No Roses is a folk-rock classic, very nearly as good as the more celebrated Liege and Lief.


Battle of the Field

1976, 7/10
The Albion Band recorded Battle of the Field in 1973. But they were unable to support it with a tour, so the album was shelved until the band reformed in 1976. This version of the band features Hutchings and Nicol, supported by folk-rock mainstays Martin Carthy, John Kirkpatrick, and Sue Harris. It’s solid, but it lacks the top-class vocals of other 1970s Albion albums – it’s hard to measure up to John Tams and Shirley Collins.

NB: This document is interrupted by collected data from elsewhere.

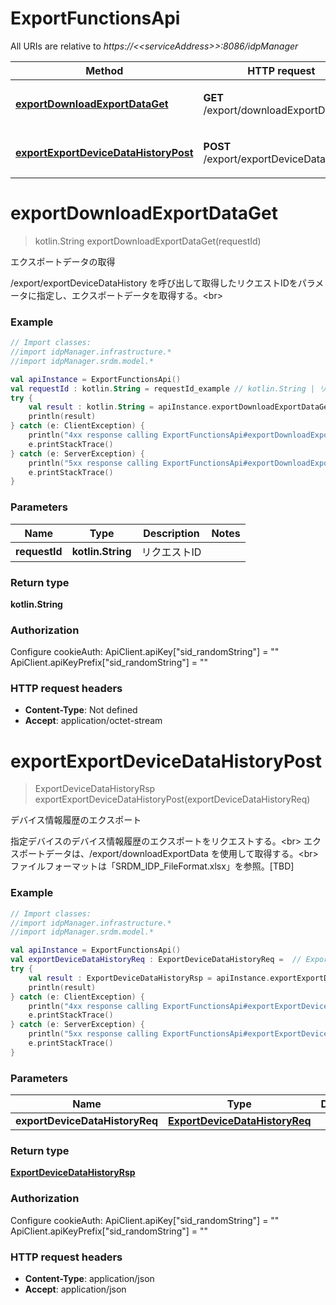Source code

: # ExportFunctionsApi

All URIs are relative to *https://&lt;&lt;serviceAddress&gt;&gt;:8086/idpManager*

Method | HTTP request | Description
------------- | ------------- | -------------
[**exportDownloadExportDataGet**](ExportFunctionsApi.md#exportDownloadExportDataGet) | **GET** /export/downloadExportData | エクスポートデータの取得
[**exportExportDeviceDataHistoryPost**](ExportFunctionsApi.md#exportExportDeviceDataHistoryPost) | **POST** /export/exportDeviceDataHistory | デバイス情報履歴のエクスポート


<a name="exportDownloadExportDataGet"></a>
# **exportDownloadExportDataGet**
> kotlin.String exportDownloadExportDataGet(requestId)

エクスポートデータの取得

/export/exportDeviceDataHistory を呼び出して取得したリクエストIDをパラメータに指定し、エクスポートデータを取得する。&lt;br&gt;

### Example
```kotlin
// Import classes:
//import idpManager.infrastructure.*
//import idpManager.srdm.model.*

val apiInstance = ExportFunctionsApi()
val requestId : kotlin.String = requestId_example // kotlin.String | リクエストID
try {
    val result : kotlin.String = apiInstance.exportDownloadExportDataGet(requestId)
    println(result)
} catch (e: ClientException) {
    println("4xx response calling ExportFunctionsApi#exportDownloadExportDataGet")
    e.printStackTrace()
} catch (e: ServerException) {
    println("5xx response calling ExportFunctionsApi#exportDownloadExportDataGet")
    e.printStackTrace()
}
```

### Parameters

Name | Type | Description  | Notes
------------- | ------------- | ------------- | -------------
 **requestId** | **kotlin.String**| リクエストID |

### Return type

**kotlin.String**

### Authorization


Configure cookieAuth:
    ApiClient.apiKey["sid_randomString"] = ""
    ApiClient.apiKeyPrefix["sid_randomString"] = ""

### HTTP request headers

 - **Content-Type**: Not defined
 - **Accept**: application/octet-stream

<a name="exportExportDeviceDataHistoryPost"></a>
# **exportExportDeviceDataHistoryPost**
> ExportDeviceDataHistoryRsp exportExportDeviceDataHistoryPost(exportDeviceDataHistoryReq)

デバイス情報履歴のエクスポート

指定デバイスのデバイス情報履歴のエクスポートをリクエストする。&lt;br&gt; エクスポートデータは、/export/downloadExportData を使用して取得する。&lt;br&gt; ファイルフォーマットは「SRDM_IDP_FileFormat.xlsx」を参照。[TBD]

### Example
```kotlin
// Import classes:
//import idpManager.infrastructure.*
//import idpManager.srdm.model.*

val apiInstance = ExportFunctionsApi()
val exportDeviceDataHistoryReq : ExportDeviceDataHistoryReq =  // ExportDeviceDataHistoryReq | 
try {
    val result : ExportDeviceDataHistoryRsp = apiInstance.exportExportDeviceDataHistoryPost(exportDeviceDataHistoryReq)
    println(result)
} catch (e: ClientException) {
    println("4xx response calling ExportFunctionsApi#exportExportDeviceDataHistoryPost")
    e.printStackTrace()
} catch (e: ServerException) {
    println("5xx response calling ExportFunctionsApi#exportExportDeviceDataHistoryPost")
    e.printStackTrace()
}
```

### Parameters

Name | Type | Description  | Notes
------------- | ------------- | ------------- | -------------
 **exportDeviceDataHistoryReq** | [**ExportDeviceDataHistoryReq**](ExportDeviceDataHistoryReq.md)|  |

### Return type

[**ExportDeviceDataHistoryRsp**](ExportDeviceDataHistoryRsp.md)

### Authorization


Configure cookieAuth:
    ApiClient.apiKey["sid_randomString"] = ""
    ApiClient.apiKeyPrefix["sid_randomString"] = ""

### HTTP request headers

 - **Content-Type**: application/json
 - **Accept**: application/json

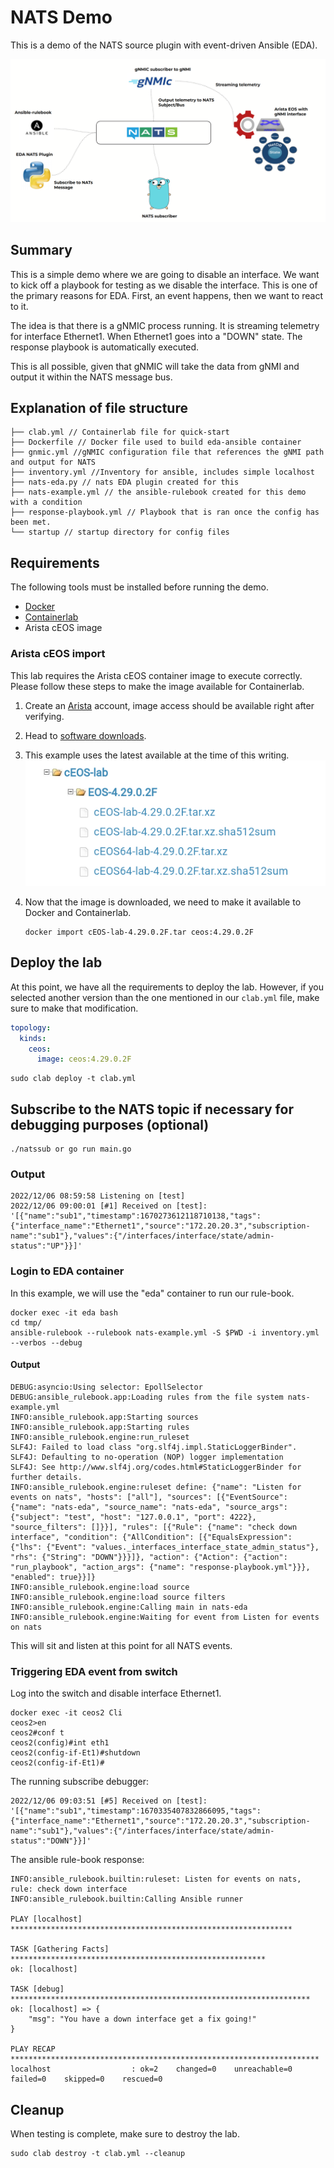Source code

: # NATS Demo

This is a demo of the NATS source plugin with event-driven Ansible (EDA).

![Alt text](images/natsoverall.jpg?raw=true "Overall")

## Summary

This is a simple demo where we are going to disable an interface. We want to kick off a playbook for testing as we disable the interface. This is one of the primary reasons for EDA. First, an event happens, then we want to react to it.

The idea is that there is a gNMIC process running. It is streaming telemetry for interface Ethernet1. When Ethernet1 goes into a "DOWN" state. The response playbook is automatically executed.

This is all possible, given that gNMIC will take the data from gNMI and output it within the NATS message bus.

## Explanation of file structure

```shell
├── clab.yml // Containerlab file for quick-start
├── Dockerfile // Docker file used to build eda-ansible container
├── gnmic.yml //gNMIC configuration file that references the gNMI path and output for NATS
├── inventory.yml //Inventory for ansible, includes simple localhost
├── nats-eda.py // nats EDA plugin created for this
├── nats-example.yml // the ansible-rulebook created for this demo with a condition
├── response-playbook.yml // Playbook that is ran once the config has been met.
└── startup // startup directory for config files
```

## Requirements

The following tools must be installed before running the demo.

- [Docker](https://docs.docker.com/engine/install/)
- [Containerlab](https://containerlab.dev/install/)
- Arista cEOS image

### Arista cEOS import

This lab requires the Arista cEOS container image to execute correctly. Please follow these steps to make the image available for Containerlab.

1. Create an [Arista](https://www.arista.com/en/login) account, image access should be available right after verifying.
2. Head to [software downloads](https://www.arista.com/en/support/software-download).
3. This example uses the latest available at the time of this writing.
    ![ceos-download](images/ceos-download.png)
4. Now that the image is downloaded, we need to make it available to Docker and Containerlab.

    ```shell
    docker import cEOS-lab-4.29.0.2F.tar ceos:4.29.0.2F
    ```

## Deploy the lab

At this point, we have all the requirements to deploy the lab. However, if you selected another version than the one mentioned in our `clab.yml` file, make sure to make that modification.

```yml
topology:
  kinds:
    ceos:
      image: ceos:4.29.0.2F
```

```shell
sudo clab deploy -t clab.yml
```

## Subscribe to the NATS topic if necessary for debugging purposes (optional)

```shell
./natssub or go run main.go
```

### Output

```shell
2022/12/06 08:59:58 Listening on [test]
2022/12/06 09:00:01 [#1] Received on [test]: '[{"name":"sub1","timestamp":1670273612118710138,"tags":{"interface_name":"Ethernet1","source":"172.20.20.3","subscription-name":"sub1"},"values":{"/interfaces/interface/state/admin-status":"UP"}}]'
```

### Login to EDA container

In this example, we will use the "eda" container to run our rule-book.

```shell
docker exec -it eda bash
cd tmp/
ansible-rulebook --rulebook nats-example.yml -S $PWD -i inventory.yml --verbos --debug
```

#### Output

```shell
DEBUG:asyncio:Using selector: EpollSelector
DEBUG:ansible_rulebook.app:Loading rules from the file system nats-example.yml
INFO:ansible_rulebook.app:Starting sources
INFO:ansible_rulebook.app:Starting rules
INFO:ansible_rulebook.engine:run_ruleset
SLF4J: Failed to load class "org.slf4j.impl.StaticLoggerBinder".
SLF4J: Defaulting to no-operation (NOP) logger implementation
SLF4J: See http://www.slf4j.org/codes.html#StaticLoggerBinder for further details.
INFO:ansible_rulebook.engine:ruleset define: {"name": "Listen for events on nats", "hosts": ["all"], "sources": [{"EventSource": {"name": "nats-eda", "source_name": "nats-eda", "source_args": {"subject": "test", "host": "127.0.0.1", "port": 4222}, "source_filters": []}}], "rules": [{"Rule": {"name": "check down interface", "condition": {"AllCondition": [{"EqualsExpression": {"lhs": {"Event": "values._interfaces_interface_state_admin_status"}, "rhs": {"String": "DOWN"}}}]}, "action": {"Action": {"action": "run_playbook", "action_args": {"name": "response-playbook.yml"}}}, "enabled": true}}]}
INFO:ansible_rulebook.engine:load source
INFO:ansible_rulebook.engine:load source filters
INFO:ansible_rulebook.engine:Calling main in nats-eda
INFO:ansible_rulebook.engine:Waiting for event from Listen for events on nats
```

This will sit and listen at this point for all NATS events.

### Triggering EDA event from switch

Log into the switch and disable  interface Ethernet1.

```shell
docker exec -it ceos2 Cli
ceos2>en
ceos2#conf t
ceos2(config)#int eth1
ceos2(config-if-Et1)#shutdown
ceos2(config-if-Et1)#
```

The running subscribe debugger:

```shell
2022/12/06 09:03:51 [#5] Received on [test]: '[{"name":"sub1","timestamp":1670335407832866095,"tags":{"interface_name":"Ethernet1","source":"172.20.20.3","subscription-name":"sub1"},"values":{"/interfaces/interface/state/admin-status":"DOWN"}}]'
```

The ansible rule-book response:

```shell
INFO:ansible_rulebook.builtin:ruleset: Listen for events on nats, rule: check down interface
INFO:ansible_rulebook.builtin:Calling Ansible runner

PLAY [localhost] ***************************************************************

TASK [Gathering Facts] *********************************************************
ok: [localhost]

TASK [debug] *******************************************************************
ok: [localhost] => {
    "msg": "You have a down interface get a fix going!"
}

PLAY RECAP *********************************************************************
localhost                  : ok=2    changed=0    unreachable=0    failed=0    skipped=0    rescued=0
```

## Cleanup

When testing is complete, make sure to destroy the lab.

```shell
sudo clab destroy -t clab.yml --cleanup
```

[This is ] actually Albion IV, playing a programme opener written for them by Richard Thompson. The first Albion accompanied Shirley Collins on her No Roses album, Albion II had Royston Wood, Steve Ashley and Sue Draheim in it and the only recording they did was to back Steve on his recording of Lord Bateman for his debut album, Stroll On. Albion III was a temporary group with Richard Thompson in it, while Martin Carthy and John and Sue Kirkpatrick got free of other commitments to join Roger Swallow, Simon Nicol and Ashley Hutchings in Albion IV.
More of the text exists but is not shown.